What this task involves:
Search the data for the string "might", and report each line where it is found.

[Collected data]

=-=-=

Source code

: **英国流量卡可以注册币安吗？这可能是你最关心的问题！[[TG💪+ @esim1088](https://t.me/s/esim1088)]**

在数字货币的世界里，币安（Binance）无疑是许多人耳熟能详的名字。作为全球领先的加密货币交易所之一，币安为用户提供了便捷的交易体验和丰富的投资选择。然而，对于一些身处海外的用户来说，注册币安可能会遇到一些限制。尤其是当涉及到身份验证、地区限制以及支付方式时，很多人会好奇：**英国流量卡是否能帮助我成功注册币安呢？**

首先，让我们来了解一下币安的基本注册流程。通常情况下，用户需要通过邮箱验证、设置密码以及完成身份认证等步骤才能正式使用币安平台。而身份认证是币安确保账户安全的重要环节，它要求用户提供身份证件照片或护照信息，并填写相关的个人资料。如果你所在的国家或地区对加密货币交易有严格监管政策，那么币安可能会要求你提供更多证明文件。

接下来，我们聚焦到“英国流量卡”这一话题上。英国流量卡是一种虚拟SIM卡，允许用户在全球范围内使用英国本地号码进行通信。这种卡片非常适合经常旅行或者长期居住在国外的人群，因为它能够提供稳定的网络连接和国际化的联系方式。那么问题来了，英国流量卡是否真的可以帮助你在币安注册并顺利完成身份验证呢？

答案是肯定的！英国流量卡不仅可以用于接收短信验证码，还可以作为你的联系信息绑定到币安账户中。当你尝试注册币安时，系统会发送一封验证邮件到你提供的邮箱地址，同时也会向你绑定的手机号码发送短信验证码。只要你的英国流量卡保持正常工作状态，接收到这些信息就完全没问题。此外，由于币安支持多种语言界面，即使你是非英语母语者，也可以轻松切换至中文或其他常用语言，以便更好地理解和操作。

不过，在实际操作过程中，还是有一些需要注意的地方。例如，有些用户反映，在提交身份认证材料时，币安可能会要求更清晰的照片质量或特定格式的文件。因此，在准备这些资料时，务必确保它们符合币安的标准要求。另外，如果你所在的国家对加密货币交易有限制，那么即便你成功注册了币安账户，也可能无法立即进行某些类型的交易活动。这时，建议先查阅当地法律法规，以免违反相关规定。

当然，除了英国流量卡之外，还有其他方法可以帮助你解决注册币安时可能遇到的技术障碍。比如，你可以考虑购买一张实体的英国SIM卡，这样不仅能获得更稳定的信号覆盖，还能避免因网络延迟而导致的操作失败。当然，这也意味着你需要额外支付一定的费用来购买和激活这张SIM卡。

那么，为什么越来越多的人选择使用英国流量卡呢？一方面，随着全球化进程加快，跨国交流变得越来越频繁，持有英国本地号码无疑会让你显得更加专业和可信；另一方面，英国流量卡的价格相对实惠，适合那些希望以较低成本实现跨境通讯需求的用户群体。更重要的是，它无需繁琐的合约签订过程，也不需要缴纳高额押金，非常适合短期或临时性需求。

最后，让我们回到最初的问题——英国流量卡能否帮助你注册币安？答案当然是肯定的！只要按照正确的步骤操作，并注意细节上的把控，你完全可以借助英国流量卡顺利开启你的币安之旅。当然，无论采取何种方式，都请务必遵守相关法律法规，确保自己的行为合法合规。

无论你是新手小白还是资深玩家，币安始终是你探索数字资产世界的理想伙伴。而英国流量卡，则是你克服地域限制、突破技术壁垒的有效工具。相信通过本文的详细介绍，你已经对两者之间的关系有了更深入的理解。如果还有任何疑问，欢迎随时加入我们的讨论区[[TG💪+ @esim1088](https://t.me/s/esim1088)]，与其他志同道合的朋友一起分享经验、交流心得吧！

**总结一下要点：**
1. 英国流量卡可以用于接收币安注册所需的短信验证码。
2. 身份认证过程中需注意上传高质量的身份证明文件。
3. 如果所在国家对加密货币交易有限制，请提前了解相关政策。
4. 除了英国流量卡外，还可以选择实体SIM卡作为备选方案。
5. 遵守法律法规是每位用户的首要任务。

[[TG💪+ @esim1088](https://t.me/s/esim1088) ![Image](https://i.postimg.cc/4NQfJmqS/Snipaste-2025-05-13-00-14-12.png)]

=-=-=

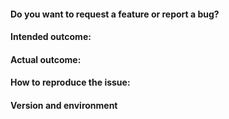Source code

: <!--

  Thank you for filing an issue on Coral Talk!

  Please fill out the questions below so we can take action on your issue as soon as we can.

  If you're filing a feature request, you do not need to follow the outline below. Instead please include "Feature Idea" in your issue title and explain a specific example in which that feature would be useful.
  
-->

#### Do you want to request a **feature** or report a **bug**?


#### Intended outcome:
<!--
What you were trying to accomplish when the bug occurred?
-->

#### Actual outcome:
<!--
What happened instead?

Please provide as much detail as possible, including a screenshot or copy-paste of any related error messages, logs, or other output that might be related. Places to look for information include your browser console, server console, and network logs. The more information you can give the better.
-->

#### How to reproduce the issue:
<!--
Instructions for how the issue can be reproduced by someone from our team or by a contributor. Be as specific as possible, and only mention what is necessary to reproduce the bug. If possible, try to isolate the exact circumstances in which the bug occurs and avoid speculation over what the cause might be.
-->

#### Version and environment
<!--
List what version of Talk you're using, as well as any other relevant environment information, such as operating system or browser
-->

=-=-=

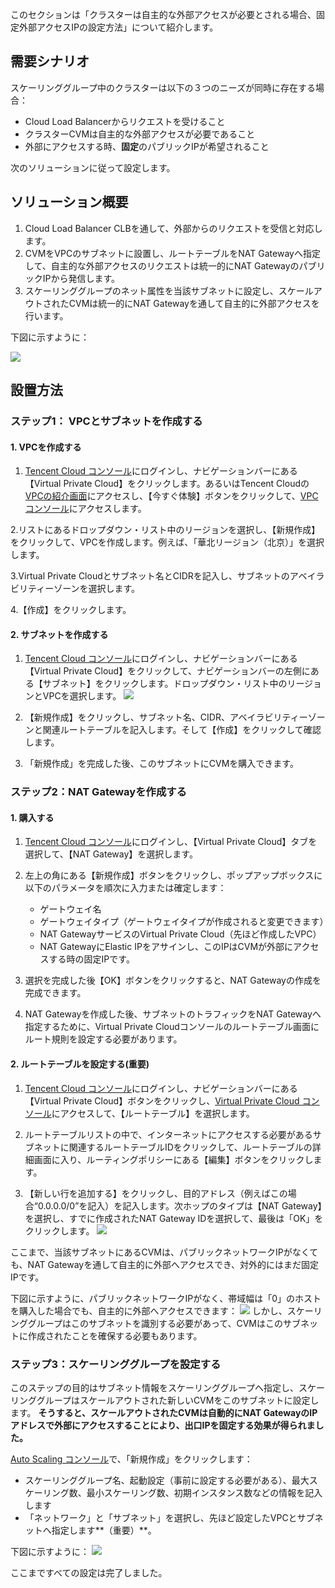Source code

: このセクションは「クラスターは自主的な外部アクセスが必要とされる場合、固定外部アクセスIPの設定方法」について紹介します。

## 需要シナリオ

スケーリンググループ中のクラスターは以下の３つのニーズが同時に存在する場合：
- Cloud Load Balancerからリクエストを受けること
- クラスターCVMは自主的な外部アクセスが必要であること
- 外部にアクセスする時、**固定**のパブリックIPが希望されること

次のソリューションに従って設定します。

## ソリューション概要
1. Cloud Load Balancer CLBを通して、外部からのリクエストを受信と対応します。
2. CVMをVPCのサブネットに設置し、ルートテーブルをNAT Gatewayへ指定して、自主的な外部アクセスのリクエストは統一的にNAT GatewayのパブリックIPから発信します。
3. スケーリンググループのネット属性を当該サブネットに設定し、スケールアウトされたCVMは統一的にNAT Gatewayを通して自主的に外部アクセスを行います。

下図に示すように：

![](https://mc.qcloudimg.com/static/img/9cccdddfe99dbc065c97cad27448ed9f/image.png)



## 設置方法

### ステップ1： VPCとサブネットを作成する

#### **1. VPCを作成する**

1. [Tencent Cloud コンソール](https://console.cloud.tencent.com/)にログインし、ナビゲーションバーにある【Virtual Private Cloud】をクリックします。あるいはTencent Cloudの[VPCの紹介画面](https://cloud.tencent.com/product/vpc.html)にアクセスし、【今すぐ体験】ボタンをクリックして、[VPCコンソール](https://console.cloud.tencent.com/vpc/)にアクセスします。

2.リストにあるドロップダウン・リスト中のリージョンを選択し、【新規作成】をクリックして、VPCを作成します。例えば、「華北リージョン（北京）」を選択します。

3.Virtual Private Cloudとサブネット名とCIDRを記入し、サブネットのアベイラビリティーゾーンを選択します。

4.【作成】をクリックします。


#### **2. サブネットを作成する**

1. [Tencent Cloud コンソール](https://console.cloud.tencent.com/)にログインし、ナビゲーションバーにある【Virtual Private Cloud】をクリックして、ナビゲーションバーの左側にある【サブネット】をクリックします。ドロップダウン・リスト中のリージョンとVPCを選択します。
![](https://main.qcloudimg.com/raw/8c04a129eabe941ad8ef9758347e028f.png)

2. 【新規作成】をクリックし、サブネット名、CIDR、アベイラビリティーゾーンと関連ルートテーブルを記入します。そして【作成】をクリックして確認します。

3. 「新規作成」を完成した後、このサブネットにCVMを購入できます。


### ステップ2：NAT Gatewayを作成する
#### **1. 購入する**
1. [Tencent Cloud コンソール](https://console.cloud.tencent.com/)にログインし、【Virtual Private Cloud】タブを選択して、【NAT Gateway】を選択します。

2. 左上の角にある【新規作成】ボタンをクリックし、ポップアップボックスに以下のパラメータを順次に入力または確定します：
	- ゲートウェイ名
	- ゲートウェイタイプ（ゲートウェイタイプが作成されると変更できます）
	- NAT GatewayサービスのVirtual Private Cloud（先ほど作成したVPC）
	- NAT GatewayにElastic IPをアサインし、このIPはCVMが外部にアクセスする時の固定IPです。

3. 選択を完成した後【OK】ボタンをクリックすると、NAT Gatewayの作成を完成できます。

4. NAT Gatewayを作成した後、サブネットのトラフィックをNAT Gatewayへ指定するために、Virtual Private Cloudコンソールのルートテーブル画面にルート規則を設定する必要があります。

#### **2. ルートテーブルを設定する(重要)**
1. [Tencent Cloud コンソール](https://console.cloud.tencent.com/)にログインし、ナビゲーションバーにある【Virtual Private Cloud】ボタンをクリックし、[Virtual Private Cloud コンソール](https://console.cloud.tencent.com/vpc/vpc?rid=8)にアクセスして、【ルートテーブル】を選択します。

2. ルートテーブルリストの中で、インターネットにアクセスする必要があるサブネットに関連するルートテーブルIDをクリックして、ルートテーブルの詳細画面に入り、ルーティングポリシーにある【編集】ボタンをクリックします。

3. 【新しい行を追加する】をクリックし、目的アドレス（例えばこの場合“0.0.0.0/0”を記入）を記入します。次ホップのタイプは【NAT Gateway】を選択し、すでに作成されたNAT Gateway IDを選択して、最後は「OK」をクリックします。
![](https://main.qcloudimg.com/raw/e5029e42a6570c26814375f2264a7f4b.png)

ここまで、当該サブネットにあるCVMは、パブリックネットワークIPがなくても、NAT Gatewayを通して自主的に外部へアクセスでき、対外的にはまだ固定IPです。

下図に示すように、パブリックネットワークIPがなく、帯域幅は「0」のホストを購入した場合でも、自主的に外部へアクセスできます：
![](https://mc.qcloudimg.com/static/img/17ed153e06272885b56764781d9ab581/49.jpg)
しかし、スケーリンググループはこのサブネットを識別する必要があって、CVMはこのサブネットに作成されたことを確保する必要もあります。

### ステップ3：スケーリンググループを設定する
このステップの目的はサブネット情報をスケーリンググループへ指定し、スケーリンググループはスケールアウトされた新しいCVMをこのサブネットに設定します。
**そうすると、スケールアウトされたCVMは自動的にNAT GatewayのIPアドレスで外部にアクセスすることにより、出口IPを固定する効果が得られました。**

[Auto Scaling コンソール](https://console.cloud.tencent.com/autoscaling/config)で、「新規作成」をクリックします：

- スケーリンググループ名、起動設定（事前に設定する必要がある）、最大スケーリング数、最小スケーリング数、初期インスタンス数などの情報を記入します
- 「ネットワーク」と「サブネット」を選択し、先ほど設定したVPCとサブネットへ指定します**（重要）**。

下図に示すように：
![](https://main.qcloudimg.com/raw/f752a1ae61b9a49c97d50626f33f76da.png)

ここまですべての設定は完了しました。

=-=-=

Task response:
Please provide as much detail as possible, including a screenshot or copy-paste of any related error messages, logs, or other output that might be related. Places to look for information include your browser console, server console, and network logs. The more information you can give the better.
Instructions for how the issue can be reproduced by someone from our team or by a contributor. Be as specific as possible, and only mention what is necessary to reproduce the bug. If possible, try to isolate the exact circumstances in which the bug occurs and avoid speculation over what the cause might be.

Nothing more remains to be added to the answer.